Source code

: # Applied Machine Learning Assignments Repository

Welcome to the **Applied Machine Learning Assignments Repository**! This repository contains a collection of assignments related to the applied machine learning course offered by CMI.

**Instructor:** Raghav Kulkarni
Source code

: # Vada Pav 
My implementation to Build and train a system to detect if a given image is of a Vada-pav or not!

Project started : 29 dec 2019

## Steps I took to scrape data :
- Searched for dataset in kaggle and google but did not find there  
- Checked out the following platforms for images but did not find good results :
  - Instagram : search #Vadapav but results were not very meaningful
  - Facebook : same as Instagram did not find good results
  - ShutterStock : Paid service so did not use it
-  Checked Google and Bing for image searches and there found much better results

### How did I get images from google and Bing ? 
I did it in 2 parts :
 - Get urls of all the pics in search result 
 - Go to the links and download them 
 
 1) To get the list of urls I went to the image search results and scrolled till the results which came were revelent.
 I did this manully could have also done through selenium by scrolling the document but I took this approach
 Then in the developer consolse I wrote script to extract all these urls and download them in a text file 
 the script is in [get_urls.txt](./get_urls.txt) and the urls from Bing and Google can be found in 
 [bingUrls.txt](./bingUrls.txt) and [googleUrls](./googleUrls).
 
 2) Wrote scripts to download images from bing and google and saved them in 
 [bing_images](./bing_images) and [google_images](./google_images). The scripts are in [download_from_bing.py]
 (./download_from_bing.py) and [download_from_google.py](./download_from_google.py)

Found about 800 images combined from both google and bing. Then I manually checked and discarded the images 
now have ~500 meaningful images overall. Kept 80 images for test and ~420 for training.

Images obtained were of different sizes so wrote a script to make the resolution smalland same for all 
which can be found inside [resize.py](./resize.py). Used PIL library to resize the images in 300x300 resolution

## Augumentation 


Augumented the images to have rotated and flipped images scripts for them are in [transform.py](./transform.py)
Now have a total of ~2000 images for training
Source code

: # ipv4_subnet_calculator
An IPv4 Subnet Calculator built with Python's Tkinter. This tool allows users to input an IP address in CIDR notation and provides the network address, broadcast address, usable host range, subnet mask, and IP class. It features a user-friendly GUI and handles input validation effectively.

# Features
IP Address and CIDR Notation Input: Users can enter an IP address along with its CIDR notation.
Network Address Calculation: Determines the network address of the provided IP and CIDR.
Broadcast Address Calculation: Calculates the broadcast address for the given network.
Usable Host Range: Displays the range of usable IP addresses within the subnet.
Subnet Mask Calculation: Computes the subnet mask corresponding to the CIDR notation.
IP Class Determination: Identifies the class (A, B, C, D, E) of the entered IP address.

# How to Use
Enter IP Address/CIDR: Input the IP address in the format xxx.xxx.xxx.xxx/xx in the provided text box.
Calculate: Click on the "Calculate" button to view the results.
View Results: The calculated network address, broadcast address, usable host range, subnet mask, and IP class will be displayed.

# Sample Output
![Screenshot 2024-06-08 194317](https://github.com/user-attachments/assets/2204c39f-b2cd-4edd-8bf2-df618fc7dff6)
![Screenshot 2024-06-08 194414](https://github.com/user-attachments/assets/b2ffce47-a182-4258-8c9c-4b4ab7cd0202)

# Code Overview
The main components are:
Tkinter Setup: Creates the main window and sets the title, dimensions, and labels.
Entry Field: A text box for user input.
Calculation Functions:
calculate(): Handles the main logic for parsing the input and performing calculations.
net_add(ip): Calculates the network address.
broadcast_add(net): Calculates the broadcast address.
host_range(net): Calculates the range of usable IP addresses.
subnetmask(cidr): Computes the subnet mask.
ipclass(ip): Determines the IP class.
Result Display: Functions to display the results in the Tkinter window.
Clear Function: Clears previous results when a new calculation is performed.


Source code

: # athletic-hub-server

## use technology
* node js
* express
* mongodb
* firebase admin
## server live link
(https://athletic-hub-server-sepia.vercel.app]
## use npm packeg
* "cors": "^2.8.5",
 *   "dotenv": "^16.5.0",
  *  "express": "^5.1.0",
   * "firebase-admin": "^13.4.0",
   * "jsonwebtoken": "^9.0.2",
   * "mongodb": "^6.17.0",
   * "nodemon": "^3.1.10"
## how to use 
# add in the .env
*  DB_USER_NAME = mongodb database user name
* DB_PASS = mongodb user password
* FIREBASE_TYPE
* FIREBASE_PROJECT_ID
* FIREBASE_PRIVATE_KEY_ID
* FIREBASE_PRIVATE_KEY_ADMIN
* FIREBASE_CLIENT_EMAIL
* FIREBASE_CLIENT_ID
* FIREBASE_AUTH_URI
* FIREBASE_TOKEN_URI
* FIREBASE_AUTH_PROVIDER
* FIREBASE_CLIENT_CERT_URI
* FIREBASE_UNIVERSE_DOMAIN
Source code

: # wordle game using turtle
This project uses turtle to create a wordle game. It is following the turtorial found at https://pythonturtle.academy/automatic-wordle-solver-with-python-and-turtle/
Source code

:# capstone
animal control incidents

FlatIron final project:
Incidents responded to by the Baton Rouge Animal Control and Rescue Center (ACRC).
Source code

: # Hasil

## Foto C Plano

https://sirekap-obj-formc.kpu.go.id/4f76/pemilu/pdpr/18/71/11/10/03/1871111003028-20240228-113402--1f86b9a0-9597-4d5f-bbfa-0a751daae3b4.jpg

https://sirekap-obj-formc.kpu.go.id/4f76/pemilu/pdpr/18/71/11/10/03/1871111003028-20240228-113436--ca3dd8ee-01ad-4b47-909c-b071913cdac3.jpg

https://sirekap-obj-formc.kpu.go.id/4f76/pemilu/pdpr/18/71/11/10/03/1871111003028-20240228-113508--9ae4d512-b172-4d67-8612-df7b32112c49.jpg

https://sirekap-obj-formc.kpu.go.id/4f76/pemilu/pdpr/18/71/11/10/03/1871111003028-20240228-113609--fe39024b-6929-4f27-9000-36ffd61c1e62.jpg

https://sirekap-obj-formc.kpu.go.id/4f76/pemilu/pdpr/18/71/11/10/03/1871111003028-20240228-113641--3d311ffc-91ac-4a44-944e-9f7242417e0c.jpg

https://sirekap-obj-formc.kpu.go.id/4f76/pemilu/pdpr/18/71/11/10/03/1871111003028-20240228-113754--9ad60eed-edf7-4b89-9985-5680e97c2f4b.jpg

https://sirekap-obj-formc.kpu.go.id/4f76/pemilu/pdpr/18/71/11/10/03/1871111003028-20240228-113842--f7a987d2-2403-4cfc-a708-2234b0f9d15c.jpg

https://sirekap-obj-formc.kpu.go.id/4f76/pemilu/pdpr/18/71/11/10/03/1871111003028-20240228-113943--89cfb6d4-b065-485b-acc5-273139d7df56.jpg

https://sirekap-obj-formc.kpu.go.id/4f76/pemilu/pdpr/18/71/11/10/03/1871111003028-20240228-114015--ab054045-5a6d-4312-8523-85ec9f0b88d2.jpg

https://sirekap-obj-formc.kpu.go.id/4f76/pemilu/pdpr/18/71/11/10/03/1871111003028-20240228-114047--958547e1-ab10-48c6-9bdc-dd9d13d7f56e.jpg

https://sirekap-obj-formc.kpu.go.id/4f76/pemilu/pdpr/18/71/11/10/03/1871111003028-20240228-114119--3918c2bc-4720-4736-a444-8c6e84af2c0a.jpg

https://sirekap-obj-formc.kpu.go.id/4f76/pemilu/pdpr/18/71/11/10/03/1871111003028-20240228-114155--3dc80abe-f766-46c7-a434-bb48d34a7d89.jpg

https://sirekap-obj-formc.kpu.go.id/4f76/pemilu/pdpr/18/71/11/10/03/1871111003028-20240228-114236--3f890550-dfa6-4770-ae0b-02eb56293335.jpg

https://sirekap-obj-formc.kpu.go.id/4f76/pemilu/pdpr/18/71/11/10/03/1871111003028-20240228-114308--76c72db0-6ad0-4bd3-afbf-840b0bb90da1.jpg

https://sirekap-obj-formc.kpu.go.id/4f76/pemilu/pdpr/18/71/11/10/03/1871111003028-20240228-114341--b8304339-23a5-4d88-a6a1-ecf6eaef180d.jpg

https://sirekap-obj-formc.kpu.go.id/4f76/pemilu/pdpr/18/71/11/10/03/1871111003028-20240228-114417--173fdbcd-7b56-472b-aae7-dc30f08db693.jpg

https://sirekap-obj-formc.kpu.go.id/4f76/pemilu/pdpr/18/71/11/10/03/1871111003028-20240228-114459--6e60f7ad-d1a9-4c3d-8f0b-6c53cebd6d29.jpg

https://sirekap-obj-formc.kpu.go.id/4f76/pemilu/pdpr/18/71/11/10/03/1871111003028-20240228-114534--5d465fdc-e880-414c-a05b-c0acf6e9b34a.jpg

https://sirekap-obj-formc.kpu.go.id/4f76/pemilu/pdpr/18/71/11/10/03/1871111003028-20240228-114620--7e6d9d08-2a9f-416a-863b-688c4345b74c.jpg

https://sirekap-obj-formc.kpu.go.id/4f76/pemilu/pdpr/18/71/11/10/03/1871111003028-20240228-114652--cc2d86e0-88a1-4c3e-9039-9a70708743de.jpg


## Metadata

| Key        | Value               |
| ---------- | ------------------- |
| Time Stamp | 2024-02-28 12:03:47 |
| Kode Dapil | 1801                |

:::

[Assignment]:
The expected answer is a copy of every line in the entries that holds the word "which".

[Expected answer]:
 1) To get the list of urls I went to the image search results and scrolled till the results which came were revelent.
which can be found inside [resize.py](./resize.py). Used PIL library to resize the images in 300x300 resolution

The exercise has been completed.